## How to complete this task:
Reproduce only the stretch of entries below that begins at the first line and ends at the line holding "### 1. A* Algorithm".

## Supplied data:
*** Begin section ***

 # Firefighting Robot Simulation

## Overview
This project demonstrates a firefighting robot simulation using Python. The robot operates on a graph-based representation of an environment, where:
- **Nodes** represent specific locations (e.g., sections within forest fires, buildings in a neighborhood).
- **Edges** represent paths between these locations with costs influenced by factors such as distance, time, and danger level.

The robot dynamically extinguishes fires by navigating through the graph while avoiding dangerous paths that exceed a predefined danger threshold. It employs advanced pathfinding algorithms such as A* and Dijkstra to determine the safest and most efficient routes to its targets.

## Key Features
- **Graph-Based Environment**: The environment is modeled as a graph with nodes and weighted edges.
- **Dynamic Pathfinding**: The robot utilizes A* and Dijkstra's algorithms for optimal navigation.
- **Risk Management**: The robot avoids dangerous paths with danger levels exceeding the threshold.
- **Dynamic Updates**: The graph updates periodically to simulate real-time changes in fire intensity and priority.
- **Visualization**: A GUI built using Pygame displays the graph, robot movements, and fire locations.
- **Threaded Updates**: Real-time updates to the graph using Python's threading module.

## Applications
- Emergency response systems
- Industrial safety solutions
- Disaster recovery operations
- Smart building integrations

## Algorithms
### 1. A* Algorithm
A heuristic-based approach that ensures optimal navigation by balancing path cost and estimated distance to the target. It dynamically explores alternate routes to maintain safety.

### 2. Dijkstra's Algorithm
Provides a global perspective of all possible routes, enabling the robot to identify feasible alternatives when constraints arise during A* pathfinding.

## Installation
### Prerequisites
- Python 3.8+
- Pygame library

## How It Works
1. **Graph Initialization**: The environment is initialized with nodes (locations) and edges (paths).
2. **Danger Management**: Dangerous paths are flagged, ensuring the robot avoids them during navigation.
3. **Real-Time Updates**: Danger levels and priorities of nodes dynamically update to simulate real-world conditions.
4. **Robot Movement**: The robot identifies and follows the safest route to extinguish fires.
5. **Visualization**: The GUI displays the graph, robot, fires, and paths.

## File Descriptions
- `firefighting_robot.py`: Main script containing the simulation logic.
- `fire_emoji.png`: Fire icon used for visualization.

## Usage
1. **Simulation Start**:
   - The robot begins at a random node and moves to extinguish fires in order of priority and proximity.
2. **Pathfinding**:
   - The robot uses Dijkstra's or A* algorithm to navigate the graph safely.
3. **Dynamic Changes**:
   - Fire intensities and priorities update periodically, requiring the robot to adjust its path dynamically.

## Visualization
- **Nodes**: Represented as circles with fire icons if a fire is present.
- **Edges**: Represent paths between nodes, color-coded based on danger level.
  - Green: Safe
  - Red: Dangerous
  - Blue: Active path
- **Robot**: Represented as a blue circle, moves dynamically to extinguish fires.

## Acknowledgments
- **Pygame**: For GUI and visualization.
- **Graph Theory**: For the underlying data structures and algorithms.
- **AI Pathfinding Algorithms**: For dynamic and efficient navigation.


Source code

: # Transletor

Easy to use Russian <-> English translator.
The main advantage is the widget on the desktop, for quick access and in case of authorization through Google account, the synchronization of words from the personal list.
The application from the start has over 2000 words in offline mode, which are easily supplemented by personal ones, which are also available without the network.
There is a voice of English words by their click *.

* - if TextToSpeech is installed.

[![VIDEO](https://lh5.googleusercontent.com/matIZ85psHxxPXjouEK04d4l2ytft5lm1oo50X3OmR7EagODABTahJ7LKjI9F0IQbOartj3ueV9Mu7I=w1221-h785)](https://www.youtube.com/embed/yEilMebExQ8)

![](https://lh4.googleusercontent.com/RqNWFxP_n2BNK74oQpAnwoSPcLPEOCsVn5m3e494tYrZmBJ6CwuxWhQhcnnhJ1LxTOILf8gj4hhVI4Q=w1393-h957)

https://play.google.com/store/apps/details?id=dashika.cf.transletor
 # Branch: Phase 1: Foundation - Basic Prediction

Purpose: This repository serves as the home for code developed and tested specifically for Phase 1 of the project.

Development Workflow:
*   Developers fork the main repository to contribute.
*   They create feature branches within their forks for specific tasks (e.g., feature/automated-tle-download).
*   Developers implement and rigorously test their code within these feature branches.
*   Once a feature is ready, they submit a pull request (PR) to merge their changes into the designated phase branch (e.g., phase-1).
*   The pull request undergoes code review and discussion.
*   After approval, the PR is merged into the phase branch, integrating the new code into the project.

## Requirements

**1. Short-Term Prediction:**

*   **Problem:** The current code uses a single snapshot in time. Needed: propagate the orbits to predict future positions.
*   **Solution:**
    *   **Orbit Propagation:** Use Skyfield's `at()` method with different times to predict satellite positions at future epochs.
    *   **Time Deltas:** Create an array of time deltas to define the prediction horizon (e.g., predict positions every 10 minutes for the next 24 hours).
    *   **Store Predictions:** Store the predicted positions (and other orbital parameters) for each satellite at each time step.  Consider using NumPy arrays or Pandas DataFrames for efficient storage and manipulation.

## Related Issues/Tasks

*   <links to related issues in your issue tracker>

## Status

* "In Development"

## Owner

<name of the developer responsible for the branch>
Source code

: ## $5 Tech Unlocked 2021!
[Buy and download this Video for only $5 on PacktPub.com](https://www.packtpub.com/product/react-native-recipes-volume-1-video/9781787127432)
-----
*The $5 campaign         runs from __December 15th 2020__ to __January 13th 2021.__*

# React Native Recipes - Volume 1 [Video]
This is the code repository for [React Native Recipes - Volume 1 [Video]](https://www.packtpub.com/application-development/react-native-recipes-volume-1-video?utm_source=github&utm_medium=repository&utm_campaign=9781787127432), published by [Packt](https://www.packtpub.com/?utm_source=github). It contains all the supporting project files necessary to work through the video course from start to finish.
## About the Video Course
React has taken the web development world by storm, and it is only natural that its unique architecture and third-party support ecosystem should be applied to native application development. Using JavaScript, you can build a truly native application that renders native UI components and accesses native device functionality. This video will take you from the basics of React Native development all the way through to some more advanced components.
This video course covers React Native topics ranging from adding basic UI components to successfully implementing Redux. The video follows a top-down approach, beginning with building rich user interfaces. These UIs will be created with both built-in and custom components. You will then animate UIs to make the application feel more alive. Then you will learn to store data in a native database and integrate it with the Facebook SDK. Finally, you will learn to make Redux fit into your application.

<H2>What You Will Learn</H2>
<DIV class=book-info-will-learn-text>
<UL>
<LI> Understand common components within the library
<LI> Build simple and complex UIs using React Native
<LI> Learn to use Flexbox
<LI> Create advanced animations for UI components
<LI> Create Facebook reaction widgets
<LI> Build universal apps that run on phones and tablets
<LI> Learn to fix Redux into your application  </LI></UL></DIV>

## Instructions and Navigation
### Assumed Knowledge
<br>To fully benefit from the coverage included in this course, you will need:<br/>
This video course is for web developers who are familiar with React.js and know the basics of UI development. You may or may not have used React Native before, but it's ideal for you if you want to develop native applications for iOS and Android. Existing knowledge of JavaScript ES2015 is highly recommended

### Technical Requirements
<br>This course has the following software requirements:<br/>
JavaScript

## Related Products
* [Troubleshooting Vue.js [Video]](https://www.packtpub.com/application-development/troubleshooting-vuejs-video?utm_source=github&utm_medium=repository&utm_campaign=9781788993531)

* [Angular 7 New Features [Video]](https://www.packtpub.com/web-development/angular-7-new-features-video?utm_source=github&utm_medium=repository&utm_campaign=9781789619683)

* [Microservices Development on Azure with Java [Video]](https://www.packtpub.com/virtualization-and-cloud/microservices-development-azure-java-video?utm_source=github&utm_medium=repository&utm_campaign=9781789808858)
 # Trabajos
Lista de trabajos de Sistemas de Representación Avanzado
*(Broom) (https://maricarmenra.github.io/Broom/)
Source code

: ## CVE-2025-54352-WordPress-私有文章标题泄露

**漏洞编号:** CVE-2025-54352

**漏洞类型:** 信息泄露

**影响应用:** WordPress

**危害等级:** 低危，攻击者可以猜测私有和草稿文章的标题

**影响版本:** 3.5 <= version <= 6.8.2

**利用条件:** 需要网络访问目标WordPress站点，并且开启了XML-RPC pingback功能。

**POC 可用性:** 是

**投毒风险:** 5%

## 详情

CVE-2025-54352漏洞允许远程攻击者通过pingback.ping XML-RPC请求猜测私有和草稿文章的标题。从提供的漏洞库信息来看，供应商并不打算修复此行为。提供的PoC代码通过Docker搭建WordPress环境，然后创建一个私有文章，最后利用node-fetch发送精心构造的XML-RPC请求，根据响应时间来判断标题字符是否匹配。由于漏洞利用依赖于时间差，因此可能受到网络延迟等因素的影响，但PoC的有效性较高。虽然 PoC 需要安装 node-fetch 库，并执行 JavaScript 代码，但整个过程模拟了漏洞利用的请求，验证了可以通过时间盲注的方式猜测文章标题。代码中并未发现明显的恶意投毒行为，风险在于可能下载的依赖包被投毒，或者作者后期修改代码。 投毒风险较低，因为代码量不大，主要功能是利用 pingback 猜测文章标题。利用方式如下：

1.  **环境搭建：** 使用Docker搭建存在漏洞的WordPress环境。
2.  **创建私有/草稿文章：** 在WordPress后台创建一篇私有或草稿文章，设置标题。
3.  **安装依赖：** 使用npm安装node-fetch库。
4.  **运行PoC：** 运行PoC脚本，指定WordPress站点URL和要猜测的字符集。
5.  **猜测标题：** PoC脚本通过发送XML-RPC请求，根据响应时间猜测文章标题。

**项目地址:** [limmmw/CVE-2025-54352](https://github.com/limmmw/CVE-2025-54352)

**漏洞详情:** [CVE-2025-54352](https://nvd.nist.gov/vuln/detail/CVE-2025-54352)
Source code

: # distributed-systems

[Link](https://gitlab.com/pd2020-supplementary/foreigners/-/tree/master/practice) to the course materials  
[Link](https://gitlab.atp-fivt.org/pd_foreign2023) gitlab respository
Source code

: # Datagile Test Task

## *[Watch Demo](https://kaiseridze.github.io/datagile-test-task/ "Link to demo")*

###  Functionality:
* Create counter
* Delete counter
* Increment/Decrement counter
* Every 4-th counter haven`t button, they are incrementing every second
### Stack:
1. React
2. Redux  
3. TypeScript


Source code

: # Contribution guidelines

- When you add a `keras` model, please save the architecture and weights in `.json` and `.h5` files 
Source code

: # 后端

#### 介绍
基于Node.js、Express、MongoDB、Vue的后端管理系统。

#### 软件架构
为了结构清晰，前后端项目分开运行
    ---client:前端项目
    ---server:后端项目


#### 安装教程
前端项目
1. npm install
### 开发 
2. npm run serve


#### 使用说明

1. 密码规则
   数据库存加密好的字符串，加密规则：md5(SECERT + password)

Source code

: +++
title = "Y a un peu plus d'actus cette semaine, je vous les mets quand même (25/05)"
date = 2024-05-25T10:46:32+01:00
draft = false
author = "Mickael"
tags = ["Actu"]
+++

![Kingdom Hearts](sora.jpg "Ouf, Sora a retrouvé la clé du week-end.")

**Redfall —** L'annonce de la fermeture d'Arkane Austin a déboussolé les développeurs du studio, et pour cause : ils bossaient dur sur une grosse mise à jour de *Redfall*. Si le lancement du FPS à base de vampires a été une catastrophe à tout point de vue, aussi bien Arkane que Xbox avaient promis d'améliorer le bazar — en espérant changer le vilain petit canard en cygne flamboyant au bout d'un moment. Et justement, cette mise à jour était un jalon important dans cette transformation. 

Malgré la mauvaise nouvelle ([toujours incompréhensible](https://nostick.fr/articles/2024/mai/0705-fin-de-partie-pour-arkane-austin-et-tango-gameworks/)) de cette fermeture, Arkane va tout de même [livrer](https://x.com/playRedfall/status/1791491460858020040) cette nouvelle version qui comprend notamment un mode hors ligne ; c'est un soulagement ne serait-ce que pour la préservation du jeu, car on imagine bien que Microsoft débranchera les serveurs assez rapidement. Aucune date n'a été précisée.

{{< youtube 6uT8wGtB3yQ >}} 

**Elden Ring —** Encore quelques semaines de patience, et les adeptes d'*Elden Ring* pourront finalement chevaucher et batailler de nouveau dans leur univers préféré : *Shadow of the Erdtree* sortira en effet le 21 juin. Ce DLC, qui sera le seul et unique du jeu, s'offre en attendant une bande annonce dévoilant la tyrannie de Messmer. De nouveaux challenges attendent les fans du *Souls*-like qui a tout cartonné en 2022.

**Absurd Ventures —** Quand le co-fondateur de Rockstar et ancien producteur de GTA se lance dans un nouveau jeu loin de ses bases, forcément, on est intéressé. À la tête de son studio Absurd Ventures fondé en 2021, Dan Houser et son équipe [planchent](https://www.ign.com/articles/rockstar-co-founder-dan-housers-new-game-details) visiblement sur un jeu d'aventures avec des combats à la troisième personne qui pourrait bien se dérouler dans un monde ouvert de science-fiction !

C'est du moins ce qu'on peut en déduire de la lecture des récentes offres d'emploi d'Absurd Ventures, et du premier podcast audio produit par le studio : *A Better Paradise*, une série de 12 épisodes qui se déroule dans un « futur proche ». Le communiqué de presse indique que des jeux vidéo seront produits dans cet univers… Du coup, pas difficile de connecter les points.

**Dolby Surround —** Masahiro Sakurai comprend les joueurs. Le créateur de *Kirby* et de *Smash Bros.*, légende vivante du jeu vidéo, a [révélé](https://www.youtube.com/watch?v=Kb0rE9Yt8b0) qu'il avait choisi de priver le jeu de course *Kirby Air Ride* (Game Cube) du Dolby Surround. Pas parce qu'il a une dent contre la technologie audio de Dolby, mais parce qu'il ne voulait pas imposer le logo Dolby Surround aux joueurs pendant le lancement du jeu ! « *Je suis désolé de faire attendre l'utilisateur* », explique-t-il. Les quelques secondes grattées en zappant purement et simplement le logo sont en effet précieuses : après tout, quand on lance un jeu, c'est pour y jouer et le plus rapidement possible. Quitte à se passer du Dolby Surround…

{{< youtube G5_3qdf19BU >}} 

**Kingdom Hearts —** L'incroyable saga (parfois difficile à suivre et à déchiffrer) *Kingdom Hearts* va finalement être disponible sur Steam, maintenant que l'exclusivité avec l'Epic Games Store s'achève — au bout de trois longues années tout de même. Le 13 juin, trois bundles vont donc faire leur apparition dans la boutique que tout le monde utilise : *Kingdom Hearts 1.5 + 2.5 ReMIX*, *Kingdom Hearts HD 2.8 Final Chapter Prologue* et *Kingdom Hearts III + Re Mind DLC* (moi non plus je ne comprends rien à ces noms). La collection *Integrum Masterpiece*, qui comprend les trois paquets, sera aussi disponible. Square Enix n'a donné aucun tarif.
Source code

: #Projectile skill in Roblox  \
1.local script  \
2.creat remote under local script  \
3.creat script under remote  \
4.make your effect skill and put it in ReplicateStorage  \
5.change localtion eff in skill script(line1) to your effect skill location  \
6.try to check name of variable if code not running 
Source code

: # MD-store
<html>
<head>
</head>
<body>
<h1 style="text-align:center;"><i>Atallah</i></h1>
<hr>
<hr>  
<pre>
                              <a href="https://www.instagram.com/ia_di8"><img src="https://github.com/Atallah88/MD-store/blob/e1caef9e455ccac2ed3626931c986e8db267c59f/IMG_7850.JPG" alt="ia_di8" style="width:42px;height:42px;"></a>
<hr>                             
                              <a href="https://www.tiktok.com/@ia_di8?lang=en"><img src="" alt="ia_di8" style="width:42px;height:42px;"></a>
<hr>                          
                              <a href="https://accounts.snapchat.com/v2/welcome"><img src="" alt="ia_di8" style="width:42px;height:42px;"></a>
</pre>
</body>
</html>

*** End section ***

## Expected answer:
 # Firefighting Robot Simulation

## Overview
This project demonstrates a firefighting robot simulation using Python. The robot operates on a graph-based representation of an environment, where:
- **Nodes** represent specific locations (e.g., sections within forest fires, buildings in a neighborhood).
- **Edges** represent paths between these locations with costs influenced by factors such as distance, time, and danger level.

The robot dynamically extinguishes fires by navigating through the graph while avoiding dangerous paths that exceed a predefined danger threshold. It employs advanced pathfinding algorithms such as A* and Dijkstra to determine the safest and most efficient routes to its targets.

## Key Features
- **Graph-Based Environment**: The environment is modeled as a graph with nodes and weighted edges.
- **Dynamic Pathfinding**: The robot utilizes A* and Dijkstra's algorithms for optimal navigation.
- **Risk Management**: The robot avoids dangerous paths with danger levels exceeding the threshold.
- **Dynamic Updates**: The graph updates periodically to simulate real-time changes in fire intensity and priority.
- **Visualization**: A GUI built using Pygame displays the graph, robot movements, and fire locations.
- **Threaded Updates**: Real-time updates to the graph using Python's threading module.

## Applications
- Emergency response systems
- Industrial safety solutions
- Disaster recovery operations
- Smart building integrations

## Algorithms
### 1. A* Algorithm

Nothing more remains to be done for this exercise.